Yesterday, 59 people died in Las Vegas. Over 500 were injured. One gunman, with many high-powered rifles, standing at his window on the 32nd floor of the Mandalay Bay Hotel, looking out over the glittering expanse of Las Vegas, the beauty of the high desert obscured in darkness beyond, firing down into a crowd of people.

There are no words left to say when these things happen. They've all been said before. They will all be said again when it happens the next time. And of course it will happen again.

When I was 14 years old, crouching beneath my desk in social studies, the school under lockdown as two boys killed 13 people at Columbine High School 30 minutes away, it felt like a terrible anomaly. A once-in-a-lifetime tragedy. Everyone treated it that way.
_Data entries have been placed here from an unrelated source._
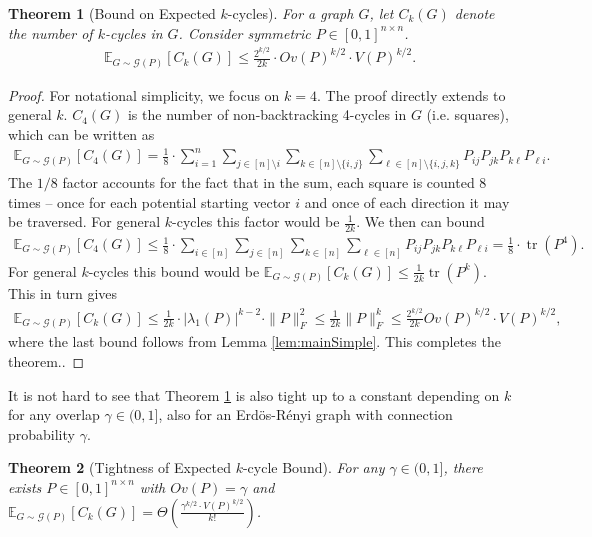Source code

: \documentclass{article}
\newtheorem{theorem}{Theorem}
\newcommand{\norm}[1]{\|#1\|}
\newcommand{\E}{\mathbb{E}}
\DeclareMathOperator{\tr}{tr}
\begin{document}
\begin{theorem}[Bound on Expected $k$-cycles]\label{thm:k}
For a graph $G$, let $C_k(G)$ denote the number of $k$-cycles in $G$. Consider symmetric $P \in [0,1]^{n \times n}$. 
\begin{align*}
\E_{G \sim \mathcal{G}(P)} \left [C_k(G) \right ] \le \frac{2^{k/2}}{2k} \cdot Ov(P)^{k/2} \cdot V(P)^{k/2}.
\end{align*}
\end{theorem}
\begin{proof}
For notational simplicity, we focus on $k = 4$. The proof directly extends to general $k$. $C_4(G)$ is the number of non-backtracking 4-cycles in $G$ (i.e. squares), which can be written as
\begin{align*}
\E_{G \sim \mathcal{G}(P)} \left [C_4(G) \right ] = \frac{1}{8} \cdot \sum_{i =1}^n \sum_{j \in [n] \setminus i} \sum_{k \in [n]\setminus\{i,j\}} \sum_{\ell \in [n]\setminus \{i,j,k\}} P_{ij} P_{jk} P_{k \ell} P_{\ell i}.
\end{align*}
 The $1/8$ factor accounts for the fact that in the sum, each square is counted $8$ times -- once for each potential starting vector $i$ and once of each direction it may be traversed. For general $k$-cycles this factor would be $\frac{1}{2k}$. We then can bound
\begin{align*}
\E_{G \sim \mathcal{G}(P)} \left [C_4(G) \right ]  \le \frac{1}{8} \cdot\sum_{i \in [n]} \sum_{j \in [n]} \sum_{k \in [n]} \sum_{\ell \in [n]} P_{ij} P_{jk} P_{k \ell} P_{\ell i} = \frac{1}{8} \cdot \tr(P^4).
\end{align*}
For general $k$-cycles this bound would be $\E_{G \sim \mathcal{G}(P)} \left [C_k(G) \right ] \le \frac{1}{2k} \tr(P^k).$
This in turn gives
\begin{align*}
\E_{G \sim \mathcal{G}(P)} \left [C_k(G) \right ] \le \frac{1}{2k} \cdot |\lambda_1(P)|^{k-2} \cdot \norm{P}_F^{2} \le \frac{1}{2k} \norm{P}_F^k \le \frac{2^{k/2}}{2k} Ov(P)^{k/2} \cdot V(P)^{k/2},
\end{align*}
where the last bound follows from Lemma \ref{lem:mainSimple}.
This completes the theorem..
\end{proof}
It is not hard to see that Theorem \ref{thm:k} is also tight up to a constant depending on $k$ for any overlap $\gamma \in (0,1]$, also for an Erd\"{o}s-R\'{e}nyi graph with connection probability $\gamma$. 
\begin{theorem}[Tightness of Expected $k$-cycle Bound]\label{thm:tightK}
For any $\gamma \in (0,1]$, there exists $P \in [0,1]^{n \times n}$ with $Ov(P) = \gamma$ and $\E_{G \sim \mathcal{G}(P)} [C_k(G)] = \Theta \left ( \frac{\gamma^{k/2} \cdot V(P)^{k/2}}{k!} \right)$.
 \end{theorem}
\end{document}
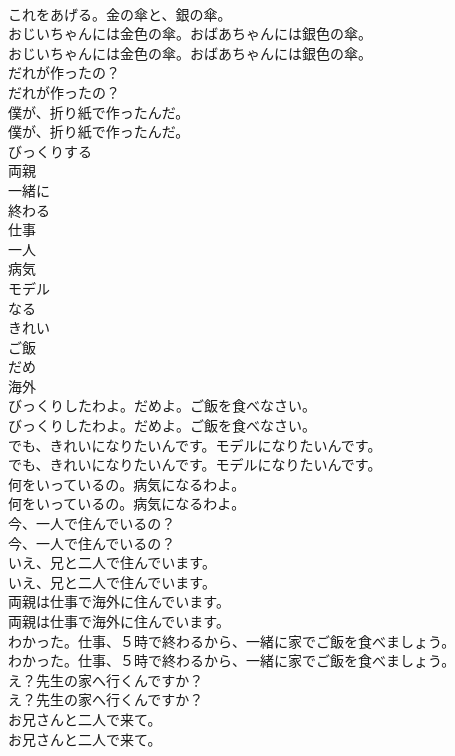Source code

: \documentclass[8pt]{extreport}
\begin{document}
\begin{CJK}{UTF8}{min}
\\	これをあげる。金の傘と、銀の傘。 
\\	おじいちゃんには金色の傘。おばあちゃんには銀色の傘。	
\\	おじいちゃんには金色の傘。おばあちゃんには銀色の傘。 
\\	だれが作ったの？	
\\	だれが作ったの？ 
\\	僕が、折り紙で作ったんだ。	
\\	僕が、折り紙で作ったんだ。 
\\	びっくりする
\\	両親
\\	一緒に
\\	終わる
\\	仕事
\\	一人
\\	病気
\\	モデル
\\	なる
\\	きれい
\\	ご飯
\\	だめ
\\	海外
\\	びっくりしたわよ。だめよ。ご飯を食べなさい。	
\\	びっくりしたわよ。だめよ。ご飯を食べなさい。 
\\	でも、きれいになりたいんです。モデルになりたいんです。	
\\	でも、きれいになりたいんです。モデルになりたいんです。 
\\	何をいっているの。病気になるわよ。	
\\	何をいっているの。病気になるわよ。 
\\	今、一人で住んでいるの？	
\\	今、一人で住んでいるの？ 
\\	いえ、兄と二人で住んでいます。	
\\	いえ、兄と二人で住んでいます。 
\\	両親は仕事で海外に住んでいます。	
\\	両親は仕事で海外に住んでいます。 
\\	わかった。仕事、５時で終わるから、一緒に家でご飯を食べましょう。	
\\	わかった。仕事、５時で終わるから、一緒に家でご飯を食べましょう。 
\\	え？先生の家へ行くんですか？	
\\	え？先生の家へ行くんですか？ 
\\	お兄さんと二人で来て。	
\\	お兄さんと二人で来て。 

\end{CJK}
\end{document}

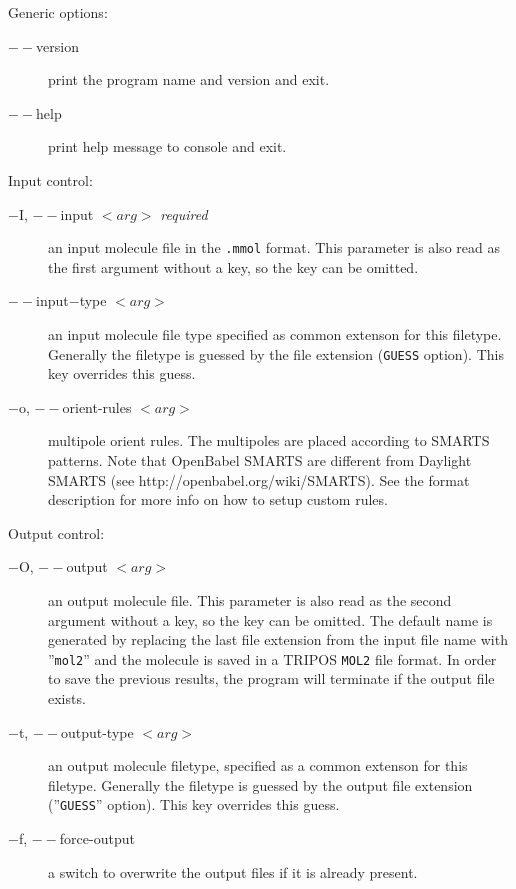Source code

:\documentclass[10pt,a4paper]{article}
\begin{document}
Generic options:
\begin{description}
\item[$--$version] print the program name and version and exit.
\item[$--$help] print help message to console and exit.
\end{description}

Input control:
\begin{description}
\item[$-$I, $--$input $<arg>$ \textit{required}] an input molecule file in 
the \lstinline{.mmol} format. This parameter is also read as the first argument without 
a key, so the key can be omitted.
\item[$--$input$-$type $<arg>$] an input molecule file type specified as common extenson
for this filetype. Generally the filetype is guessed by the file extension 
(\lstinline{GUESS} option). This key overrides this guess.
\item[$-$o, $--$orient-rules $<arg>$] multipole orient rules. The multipoles are placed
according to SMARTS patterns. Note that OpenBabel SMARTS are 
different from Daylight SMARTS (see http://openbabel.org/wiki/SMARTS). See the format
description for more info on how to setup custom rules.
\end{description}

Output control:
\begin{description}
\item[$-$O, $--$output $<arg>$] an output molecule file. This parameter is also read as the
second argument without a key, so the key can be omitted. The default name is generated by
replacing the last file extension from the input file name with ''\lstinline{mol2}'' 
and the molecule is
saved in a TRIPOS \lstinline{MOL2} file format. In order to save the previous results, 
the program will terminate if the output file exists.
\item[$-$t, $--$output-type $<arg>$] an output molecule filetype, specified as a common 
extenson for this filetype. Generally the filetype is guessed by the output file extension 
(''\lstinline{GUESS}'' option). This key overrides this guess.
\item[$-$f, $--$force-output] a switch to overwrite the output files if it is
already present.
\end{description}
\end{document}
I remember the quality of the light that afternoon as my friend drove me home in his red Chevy pickup -- a little too stark for Spring, a little colder than it should have been for that April day. I remember listening to Elton John's "Candle in the Wind" play on the radio as we drove in silence.

These massacres have become too commonplace to sear my memory so deeply now.

...

Two and a half years ago, a man carrying a gun entered Emanuel African Methodist Episcopal Church in Charleston and killed nine people. Nine days later, then-President Obama stood before a crowd of people giving the eulogy for Reverend Pinckney. He stood at the podium. "Amazing grace." Pause. "Amazing grace."

And then, unaccompanied, broke into song, "ahhh-mazing grace, how sweet the sound..."

I remember watching the video of Obama singing for the first time. The hairs on my arms stood on end. My chest tightened. Listening to him sing, then listening again. My mind preserved that memory, that feeling. 

At times of tragedy, it is so easy to deliver the same rote platitudes. What can be said? Words themselves are woefully inadequate balms for a battered soul.

...

It is not the words. Never has that been more evident that yesterday as we woke up to a rising death toll. "Warmest sympathies" were the first words from the President, issued over his Twitter feed to a nation feeling the full brunt of the punch for which we are now perpetually braced. 

"Warmest sympathies." 

A platitude, and a painfully awkward one at that -- "warmest" usually being a word paired with "wishes" or "congratulations," one used for happy occasions: the births of babies, marriages, holidays. It belied something deeper: a man so ill-versed in empathy that even this most rote of phrases was mangled in his delivery. 

...

"Amazing Grace" was written in 1779, three years after the United States declared its independence. Almost 240 years later, I've come across very few who don't know the words. It's part of the American identity, an acknowledgement of a deeply flawed existence always striving to find the better angels of our nature. 

To sing "Amazing Grace" at a funeral is not a novel idea. It's done all the time. It's quite another to hear it sung by a President, impromptu and unaccompanied, reverberating out across a packed church and dozens of live broadcast channels to a nation thoroughly steeped in rote platitudes about the latest  gun violence tragedy. In the midst of so many tepid, impotent responses, it was a sharp splash of ice water to the face.

On that day, at that funeral, the words of the song "Amazing Grace" were barely relevant. They paled in comparison to how they were voiced. President Obama imbued them with deep empathy for the families of the victims, with a nuanced recognition of the community that had been targeted. In two and a half minutes -- from the first bars of the hymn sung solo, to the great swell of voices rising to join the President, to the speaking of the nines names of the people who died that Wednesday in Emanuel African Methodist Episcopal Church -- Obama did what so many carefully expressed sympathies had failed to do: he reawakened our national grief. He reminded us that this is not normal, that we cannot allow ourselves to go numb, that on these occasions the shutter of our mind should click, capturing the quality of the light, the glitter of so many neon signs against the darkness of a high desert. 

...

Last night, after I put my daughter to bed, I pulled up Obama's rendition of "Amazing Grace" on YouTube and sat on the couch in the darkness of my living room. 

"Amazing grace." Pause. "Amazing grace." Pause. "Ahhh-mazing grace, how sweet the sound..." 



There are no words. 

But with empathy and grace, there might still be hope.